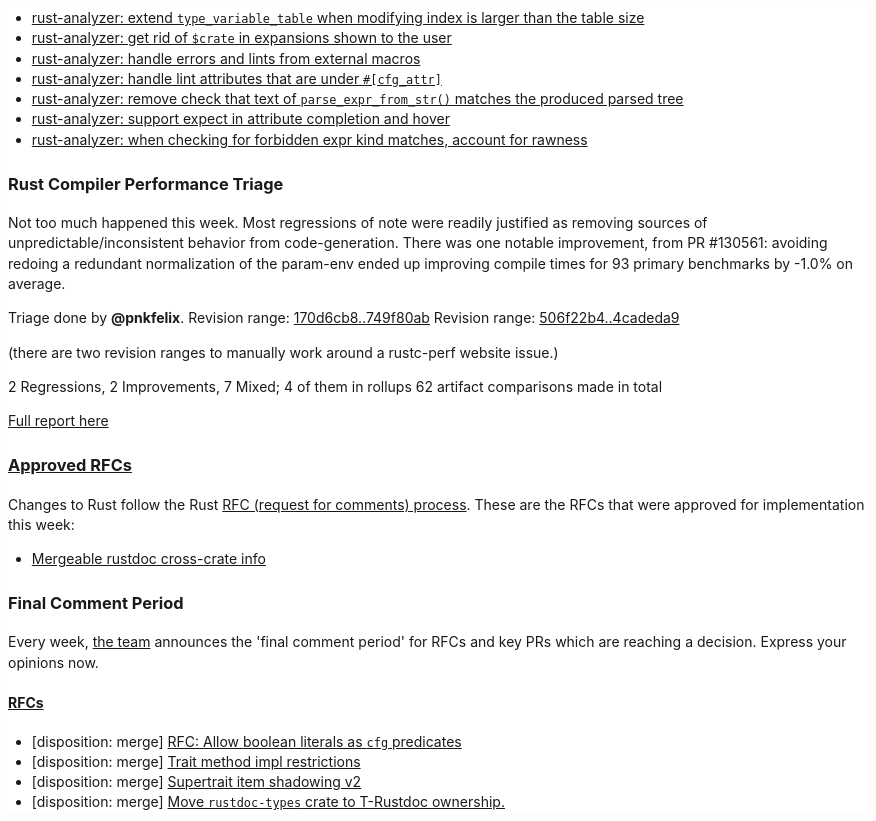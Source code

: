 * [rust-analyzer: extend `type_variable_table` when modifying index is larger than the table size](https://github.com/rust-lang/rust-analyzer/pull/18139)
* [rust-analyzer: get rid of `$crate` in expansions shown to the user](https://github.com/rust-lang/rust-analyzer/pull/18131)
* [rust-analyzer: handle errors and lints from external macros](https://github.com/rust-lang/rust-analyzer/pull/18128)
* [rust-analyzer: handle lint attributes that are under `#[cfg_attr]`](https://github.com/rust-lang/rust-analyzer/pull/18108)
* [rust-analyzer: remove check that text of `parse_expr_from_str()` matches the produced parsed tree](https://github.com/rust-lang/rust-analyzer/pull/18146)
* [rust-analyzer: support expect in attribute completion and hover](https://github.com/rust-lang/rust-analyzer/pull/18172)
* [rust-analyzer: when checking for forbidden expr kind matches, account for rawness](https://github.com/rust-lang/rust-analyzer/pull/18153)

### Rust Compiler Performance Triage

Not too much happened this week. Most regressions of note were readily justified as removing sources of unpredictable/inconsistent behavior from code-generation. There was one notable improvement, from PR #130561: avoiding redoing a redundant normalization of the param-env ended up improving compile times for 93 primary benchmarks by -1.0% on average.

Triage done by **@pnkfelix**.
Revision range: [170d6cb8..749f80ab](https://perf.rust-lang.org/?start=170d6cb845c8c3f0dcec5cdd4210df9ecf990244&end=749f80ab051aa0b3724b464130440b0e70a975ac&absolute=false&stat=instructions%3Au)
Revision range: [506f22b4..4cadeda9](https://perf.rust-lang.org/?start=506f22b4663f3e756e1e6a4f66c6309fdc00819c&end=4cadeda932d5c261a9a0b1bbd25c4486e4e0a4c6&absolute=false&stat=instructions%3Au)

(there are two revision ranges to manually work around a rustc-perf website issue.)

2 Regressions, 2 Improvements, 7 Mixed; 4 of them in rollups
62 artifact comparisons made in total

[Full report here](https://github.com/rust-lang/rustc-perf/blob/44fe248ab62545a5ee7a1cd710451ca16073ea62/triage/2024-09-23.md)

### [Approved RFCs](https://github.com/rust-lang/rfcs/commits/master)

Changes to Rust follow the Rust [RFC (request for comments) process](https://github.com/rust-lang/rfcs#rust-rfcs). These
are the RFCs that were approved for implementation this week:

* [Mergeable rustdoc cross-crate info](https://github.com/rust-lang/rfcs/pull/3662)

### Final Comment Period

Every week, [the team](https://www.rust-lang.org/team.html) announces the 'final comment period' for RFCs and key PRs
which are reaching a decision. Express your opinions now.

#### [RFCs](https://github.com/rust-lang/rfcs/labels/final-comment-period)
* [disposition: merge] [RFC: Allow boolean literals as `cfg` predicates](https://github.com/rust-lang/rfcs/pull/3695)
* [disposition: merge] [Trait method impl restrictions](https://github.com/rust-lang/rfcs/pull/3678)
* [disposition: merge] [Supertrait item shadowing v2](https://github.com/rust-lang/rfcs/pull/3624)
* [disposition: merge] [Move `rustdoc-types` crate to T-Rustdoc ownership.](https://github.com/rust-lang/rfcs/pull/3505)


[submit_crate]: https://users.rust-lang.org/t/crate-of-the-week/2704
[merged]: https://github.com/search?q=is%3Apr+org%3Arust-lang+is%3Amerged+merged%3A2024-09-17..2024-09-24
[calendar]: https://www.google.com/calendar/embed?src=apd9vmbc22egenmtu5l6c5jbfc%40group.calendar.google.com
[community]: mailto:community-team@rust-lang.org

....................

> What the task asks
Take the records above from their first line through the line with "### Rust Compiler Performance Triage" and set those lines down word for word, minus the pictures.

> Solution for this task
Source code

: * [rust-analyzer: extend `type_variable_table` when modifying index is larger than the table size](https://github.com/rust-lang/rust-analyzer/pull/18139)
* [rust-analyzer: get rid of `$crate` in expansions shown to the user](https://github.com/rust-lang/rust-analyzer/pull/18131)
* [rust-analyzer: handle errors and lints from external macros](https://github.com/rust-lang/rust-analyzer/pull/18128)
* [rust-analyzer: handle lint attributes that are under `#[cfg_attr]`](https://github.com/rust-lang/rust-analyzer/pull/18108)
* [rust-analyzer: remove check that text of `parse_expr_from_str()` matches the produced parsed tree](https://github.com/rust-lang/rust-analyzer/pull/18146)
* [rust-analyzer: support expect in attribute completion and hover](https://github.com/rust-lang/rust-analyzer/pull/18172)
* [rust-analyzer: when checking for forbidden expr kind matches, account for rawness](https://github.com/rust-lang/rust-analyzer/pull/18153)

### Rust Compiler Performance Triage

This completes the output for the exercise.